Nun steht die „Heimkehr“ einer weiteren historischen Freisinger Glocke bevor. Ältere Bürgerinnen und Bürger erinnern sich vielleicht noch, dass bis Anfang der 1960er Jahre auch im Turm des Residenzgebäudes (damals Priesterseminar, heute Bildungszentrum) eine kleine Glocke hing. Sie gehörte zur darunterliegenden Hofkapelle (oder Marienkapelle), die zu Beginn des 17. Jahrhunderts in diesen ehemaligen Wehrturm integriert worden war. Geläutet hatte man sie zuletzt nicht mehr, auch das Glockenseil war längst verrottet. Als nun 1961 der Erweiterungsbau des damaligen Priesterseminars westlich des Residenzgebäudes fertiggestellt war, hängte man diese Glocke vor die ebenfalls neu errichtete große Hauskapelle des Seminars, St. Martin, direkt über dem Innenhof auf. Sie diente den angehenden Priestern als Signal zum regelmäßigen Gebet. Diese Funktion erfüllte sie aber nur bis 1968, dann wurde das Seminar zu dem bis heute bestehenden Bildungszentrum „Kardinal-Döpfner-Haus“ umgewandelt. Das Glockenseil verführte nun immer wieder Tagungsgäste, die Glocke auch zu den ungewöhnlichsten Zeiten zu läuten, so dass man das Seil schließlich einfach abnahm. Da hing sie nun stumm, über 50 Jahre lang.
Dabei ist diese Glocke, so klein sie auch ist, eine Kostbarkeit. Kurz zu ihrer Geschichte: Fürstbischof Ludwig Joseph von Welden (reg. 1769-1788) brachte sie von einer Romreise als schwergewichtige Devotionalie mit. Es handelt sich um eine sogenannte Loreto-Glocke, war also Maria geweiht, und wurde bei dieser Reise über den berühmten italienischen Wallfahrtsort Loreto nach Freising geführt.
Nun einige Daten zu diesem Kleinod: Gegossen wurde sie 1776 in Rom, Gewicht 30 kg, Nominalton c3 (dies ist der Ton, den das menschliche Ohr aus den bis zu 60 verschiedenen Tönen einer Glocke herausfiltert), Durchmesser 34 cm. Auffallend ist der besonders schöne silbrige Klang. Nun ist es höchste Zeit für eine Rückkehr dieser Glocke auf ihren angestammten Turm. Herr Peter Lenz, Vorstandsmitglied beim Förderkreis Kardinal-Döpfner-Haus, war der großzügige Sponsor, der diese Rückkehr ermöglichte. Der technische und finanzielle Aufwand erwies sich doch erheblich aufwändiger als ursprünglich gedacht. Ende Oktober wird nun die Montage der Maria-Loreto-Glocke durch die Firma Perner in Passau, wo die Glocke in den vergangenen Wochen restauriert worden war, erfolgen.
Mit der Rückführung der kleinen Glocke an ihren ursprünglichen Platz wird – wie so häufig in den vergangenen Jahren – ein in den 1960er Jahren gestörter Sinnzusammenhang wiederhergestellt: Die Hofkapelle, Maria geweiht, in einem alten Wehrturm, der auch durch seine äußerliche Gestalt mehrfach auf das Marien-Patrozinium hinweist (Figur, Monogramm), erhält wiederum eine Marien-Glocke.

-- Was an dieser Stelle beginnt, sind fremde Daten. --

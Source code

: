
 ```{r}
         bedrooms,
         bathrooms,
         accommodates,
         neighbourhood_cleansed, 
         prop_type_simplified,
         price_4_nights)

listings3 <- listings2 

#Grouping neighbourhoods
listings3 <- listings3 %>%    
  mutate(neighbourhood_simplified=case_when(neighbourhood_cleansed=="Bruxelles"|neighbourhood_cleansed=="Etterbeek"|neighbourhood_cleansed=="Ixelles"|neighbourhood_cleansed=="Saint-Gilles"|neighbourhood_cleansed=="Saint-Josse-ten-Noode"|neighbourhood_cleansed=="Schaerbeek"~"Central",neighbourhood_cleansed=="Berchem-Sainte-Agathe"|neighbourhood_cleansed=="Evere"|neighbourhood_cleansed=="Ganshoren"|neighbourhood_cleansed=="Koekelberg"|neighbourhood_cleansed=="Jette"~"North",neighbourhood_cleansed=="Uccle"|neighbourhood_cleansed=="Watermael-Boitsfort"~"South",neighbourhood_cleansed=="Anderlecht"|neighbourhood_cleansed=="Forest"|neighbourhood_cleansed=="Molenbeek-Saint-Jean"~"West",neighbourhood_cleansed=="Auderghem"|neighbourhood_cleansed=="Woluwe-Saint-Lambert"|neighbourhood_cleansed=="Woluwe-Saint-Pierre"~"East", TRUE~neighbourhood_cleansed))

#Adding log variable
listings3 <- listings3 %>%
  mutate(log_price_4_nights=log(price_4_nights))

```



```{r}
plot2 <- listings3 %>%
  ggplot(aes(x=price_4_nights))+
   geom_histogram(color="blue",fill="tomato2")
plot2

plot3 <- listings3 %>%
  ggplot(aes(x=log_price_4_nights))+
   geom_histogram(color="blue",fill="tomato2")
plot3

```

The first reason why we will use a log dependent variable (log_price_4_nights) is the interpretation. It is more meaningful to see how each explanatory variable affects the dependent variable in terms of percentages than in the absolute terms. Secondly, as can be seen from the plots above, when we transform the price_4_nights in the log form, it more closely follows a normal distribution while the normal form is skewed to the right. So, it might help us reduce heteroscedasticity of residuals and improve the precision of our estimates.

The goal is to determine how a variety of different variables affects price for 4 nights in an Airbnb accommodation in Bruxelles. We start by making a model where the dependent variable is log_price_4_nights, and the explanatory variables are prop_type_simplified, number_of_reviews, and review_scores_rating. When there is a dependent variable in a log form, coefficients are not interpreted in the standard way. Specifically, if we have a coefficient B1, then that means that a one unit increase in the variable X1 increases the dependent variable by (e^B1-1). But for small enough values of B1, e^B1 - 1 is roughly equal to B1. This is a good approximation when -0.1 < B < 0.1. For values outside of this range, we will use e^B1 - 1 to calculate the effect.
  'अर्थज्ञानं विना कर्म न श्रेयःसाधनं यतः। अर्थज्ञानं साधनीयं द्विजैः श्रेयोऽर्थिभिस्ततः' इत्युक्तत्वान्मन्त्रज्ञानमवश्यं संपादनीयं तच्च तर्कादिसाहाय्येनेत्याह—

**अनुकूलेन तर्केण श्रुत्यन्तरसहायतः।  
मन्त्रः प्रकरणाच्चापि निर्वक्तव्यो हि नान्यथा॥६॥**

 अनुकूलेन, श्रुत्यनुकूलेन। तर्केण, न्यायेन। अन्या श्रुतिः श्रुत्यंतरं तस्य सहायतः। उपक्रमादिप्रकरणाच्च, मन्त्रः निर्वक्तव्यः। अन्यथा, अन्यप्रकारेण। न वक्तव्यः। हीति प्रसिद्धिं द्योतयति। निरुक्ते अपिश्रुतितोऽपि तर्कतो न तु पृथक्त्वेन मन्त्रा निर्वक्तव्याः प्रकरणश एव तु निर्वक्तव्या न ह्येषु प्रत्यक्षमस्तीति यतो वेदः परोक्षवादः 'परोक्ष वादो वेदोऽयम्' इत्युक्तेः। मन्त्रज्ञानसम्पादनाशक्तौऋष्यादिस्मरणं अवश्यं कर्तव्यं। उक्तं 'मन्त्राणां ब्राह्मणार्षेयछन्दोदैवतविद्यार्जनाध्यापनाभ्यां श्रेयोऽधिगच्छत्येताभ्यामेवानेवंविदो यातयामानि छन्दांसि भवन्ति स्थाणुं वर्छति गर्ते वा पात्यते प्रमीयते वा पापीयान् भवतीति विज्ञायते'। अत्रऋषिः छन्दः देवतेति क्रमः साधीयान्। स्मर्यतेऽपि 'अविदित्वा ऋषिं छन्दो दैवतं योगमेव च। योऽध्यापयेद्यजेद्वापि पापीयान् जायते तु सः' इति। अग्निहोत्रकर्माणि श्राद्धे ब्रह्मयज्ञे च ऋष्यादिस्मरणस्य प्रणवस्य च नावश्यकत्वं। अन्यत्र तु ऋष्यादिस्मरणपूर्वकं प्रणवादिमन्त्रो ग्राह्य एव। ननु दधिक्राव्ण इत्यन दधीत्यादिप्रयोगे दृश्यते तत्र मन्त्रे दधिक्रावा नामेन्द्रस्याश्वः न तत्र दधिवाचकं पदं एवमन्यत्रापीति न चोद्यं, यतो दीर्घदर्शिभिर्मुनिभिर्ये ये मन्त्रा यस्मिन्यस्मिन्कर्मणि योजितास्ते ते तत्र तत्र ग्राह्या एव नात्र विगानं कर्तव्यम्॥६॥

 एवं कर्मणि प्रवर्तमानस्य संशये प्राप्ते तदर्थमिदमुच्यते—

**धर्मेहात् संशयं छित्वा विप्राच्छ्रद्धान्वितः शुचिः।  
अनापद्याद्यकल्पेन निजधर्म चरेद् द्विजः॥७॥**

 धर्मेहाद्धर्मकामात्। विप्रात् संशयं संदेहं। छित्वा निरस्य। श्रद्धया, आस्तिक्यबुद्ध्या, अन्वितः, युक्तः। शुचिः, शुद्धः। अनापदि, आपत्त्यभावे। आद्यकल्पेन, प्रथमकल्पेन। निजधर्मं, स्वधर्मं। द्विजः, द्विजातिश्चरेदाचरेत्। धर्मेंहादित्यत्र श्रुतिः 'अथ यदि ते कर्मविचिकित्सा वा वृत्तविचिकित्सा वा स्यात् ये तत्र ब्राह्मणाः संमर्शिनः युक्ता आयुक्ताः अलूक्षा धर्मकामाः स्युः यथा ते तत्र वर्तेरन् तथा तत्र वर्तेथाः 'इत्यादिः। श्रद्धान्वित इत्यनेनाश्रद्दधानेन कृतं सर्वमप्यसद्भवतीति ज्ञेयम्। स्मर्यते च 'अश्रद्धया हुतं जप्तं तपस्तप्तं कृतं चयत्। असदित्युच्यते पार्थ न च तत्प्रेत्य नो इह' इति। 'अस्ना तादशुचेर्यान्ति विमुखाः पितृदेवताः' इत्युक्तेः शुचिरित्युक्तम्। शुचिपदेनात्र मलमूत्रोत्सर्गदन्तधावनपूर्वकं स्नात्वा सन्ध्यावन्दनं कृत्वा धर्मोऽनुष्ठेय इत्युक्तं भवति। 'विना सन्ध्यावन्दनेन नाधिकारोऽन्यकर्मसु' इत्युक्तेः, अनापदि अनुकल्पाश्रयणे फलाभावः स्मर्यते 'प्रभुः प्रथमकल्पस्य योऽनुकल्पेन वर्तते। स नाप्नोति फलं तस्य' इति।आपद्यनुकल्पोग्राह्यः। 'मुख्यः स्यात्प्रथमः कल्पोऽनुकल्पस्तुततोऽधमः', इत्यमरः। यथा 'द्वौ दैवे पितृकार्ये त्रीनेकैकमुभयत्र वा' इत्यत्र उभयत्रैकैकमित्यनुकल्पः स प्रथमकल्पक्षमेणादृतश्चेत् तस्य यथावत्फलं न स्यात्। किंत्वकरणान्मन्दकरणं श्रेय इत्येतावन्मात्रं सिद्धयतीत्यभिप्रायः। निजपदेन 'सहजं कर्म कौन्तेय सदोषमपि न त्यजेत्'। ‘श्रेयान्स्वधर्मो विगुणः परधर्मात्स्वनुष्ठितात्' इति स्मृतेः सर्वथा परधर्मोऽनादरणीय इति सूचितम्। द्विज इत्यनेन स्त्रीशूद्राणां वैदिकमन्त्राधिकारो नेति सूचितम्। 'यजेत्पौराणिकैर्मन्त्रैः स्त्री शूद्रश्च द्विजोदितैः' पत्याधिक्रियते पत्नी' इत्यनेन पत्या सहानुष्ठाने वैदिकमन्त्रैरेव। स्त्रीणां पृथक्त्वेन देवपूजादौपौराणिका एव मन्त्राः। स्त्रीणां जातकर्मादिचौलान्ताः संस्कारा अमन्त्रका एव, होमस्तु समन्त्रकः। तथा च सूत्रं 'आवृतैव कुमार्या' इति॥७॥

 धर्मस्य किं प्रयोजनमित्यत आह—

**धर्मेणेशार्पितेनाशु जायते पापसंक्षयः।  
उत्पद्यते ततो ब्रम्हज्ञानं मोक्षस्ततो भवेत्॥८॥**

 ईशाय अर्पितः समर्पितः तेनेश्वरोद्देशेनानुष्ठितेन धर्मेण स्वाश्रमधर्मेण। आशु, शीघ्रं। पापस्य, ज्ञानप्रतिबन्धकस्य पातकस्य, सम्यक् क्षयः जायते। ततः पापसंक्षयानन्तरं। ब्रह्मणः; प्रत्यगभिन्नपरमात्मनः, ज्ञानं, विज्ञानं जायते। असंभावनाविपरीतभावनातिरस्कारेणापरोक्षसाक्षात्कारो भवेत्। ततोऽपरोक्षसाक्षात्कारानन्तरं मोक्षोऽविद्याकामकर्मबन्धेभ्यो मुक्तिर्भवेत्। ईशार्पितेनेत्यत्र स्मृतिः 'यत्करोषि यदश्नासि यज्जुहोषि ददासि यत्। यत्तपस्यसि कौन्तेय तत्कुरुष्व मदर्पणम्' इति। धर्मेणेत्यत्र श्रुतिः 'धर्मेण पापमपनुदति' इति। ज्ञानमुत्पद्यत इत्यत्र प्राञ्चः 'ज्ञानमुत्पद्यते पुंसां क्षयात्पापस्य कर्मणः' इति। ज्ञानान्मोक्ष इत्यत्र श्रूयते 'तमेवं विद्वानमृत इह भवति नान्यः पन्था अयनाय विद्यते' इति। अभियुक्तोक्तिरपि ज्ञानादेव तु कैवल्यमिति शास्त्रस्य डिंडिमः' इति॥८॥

Am Sonntag, den 11. November 2012 wird Domrektor Msgr. Rainer Boeck nach dem festlichen Gottesdienst (Beginn 10.30 Uhr) die Maria-Loreto-Glocke, die kleinste der Glocken auf dem Freisinger Domberg, mit einem Segensgebet in die Reihe der großen Geschwister in den Domtürmen einfügen. Hierzu sind alle Interessierten ganz herzlich eingeladen.
Dieser Artikel erschien im FINK-Magazin vom November 2012.